Exercise goal:
Repeat only the lines below from the one containing "itself is generated." through the one containing "filename attribute of", inclusive, exactly as written.

Provided information:
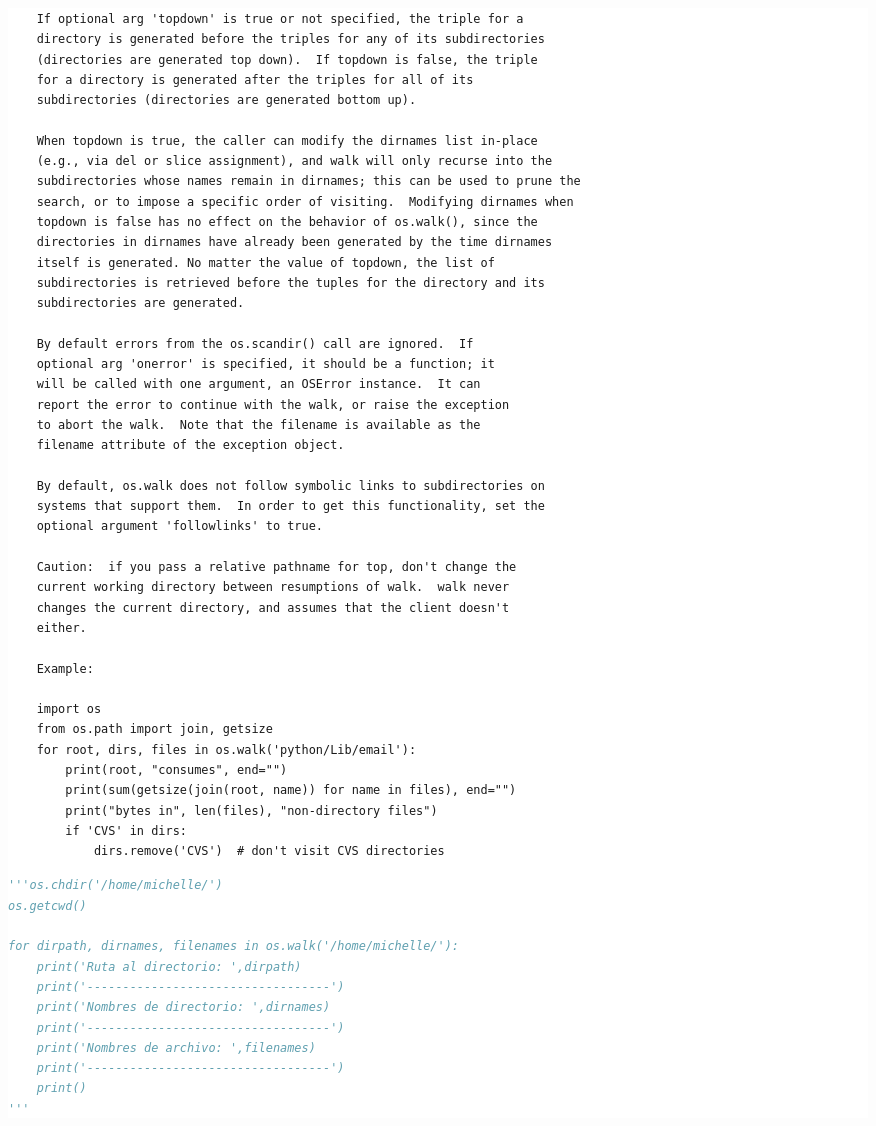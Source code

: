         If optional arg 'topdown' is true or not specified, the triple for a
        directory is generated before the triples for any of its subdirectories
        (directories are generated top down).  If topdown is false, the triple
        for a directory is generated after the triples for all of its
        subdirectories (directories are generated bottom up).
        
        When topdown is true, the caller can modify the dirnames list in-place
        (e.g., via del or slice assignment), and walk will only recurse into the
        subdirectories whose names remain in dirnames; this can be used to prune the
        search, or to impose a specific order of visiting.  Modifying dirnames when
        topdown is false has no effect on the behavior of os.walk(), since the
        directories in dirnames have already been generated by the time dirnames
        itself is generated. No matter the value of topdown, the list of
        subdirectories is retrieved before the tuples for the directory and its
        subdirectories are generated.
        
        By default errors from the os.scandir() call are ignored.  If
        optional arg 'onerror' is specified, it should be a function; it
        will be called with one argument, an OSError instance.  It can
        report the error to continue with the walk, or raise the exception
        to abort the walk.  Note that the filename is available as the
        filename attribute of the exception object.
        
        By default, os.walk does not follow symbolic links to subdirectories on
        systems that support them.  In order to get this functionality, set the
        optional argument 'followlinks' to true.
        
        Caution:  if you pass a relative pathname for top, don't change the
        current working directory between resumptions of walk.  walk never
        changes the current directory, and assumes that the client doesn't
        either.
        
        Example:
        
        import os
        from os.path import join, getsize
        for root, dirs, files in os.walk('python/Lib/email'):
            print(root, "consumes", end="")
            print(sum(getsize(join(root, name)) for name in files), end="")
            print("bytes in", len(files), "non-directory files")
            if 'CVS' in dirs:
                dirs.remove('CVS')  # don't visit CVS directories
    



```python
'''os.chdir('/home/michelle/')
os.getcwd()

for dirpath, dirnames, filenames in os.walk('/home/michelle/'):
    print('Ruta al directorio: ',dirpath)
    print('----------------------------------')
    print('Nombres de directorio: ',dirnames)
    print('----------------------------------')
    print('Nombres de archivo: ',filenames)
    print('----------------------------------')
    print()
'''   
```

Answer box:
        itself is generated. No matter the value of topdown, the list of
        subdirectories is retrieved before the tuples for the directory and its
        subdirectories are generated.
        
        By default errors from the os.scandir() call are ignored.  If
        optional arg 'onerror' is specified, it should be a function; it
        will be called with one argument, an OSError instance.  It can
        report the error to continue with the walk, or raise the exception
        to abort the walk.  Note that the filename is available as the
        filename attribute of the exception object.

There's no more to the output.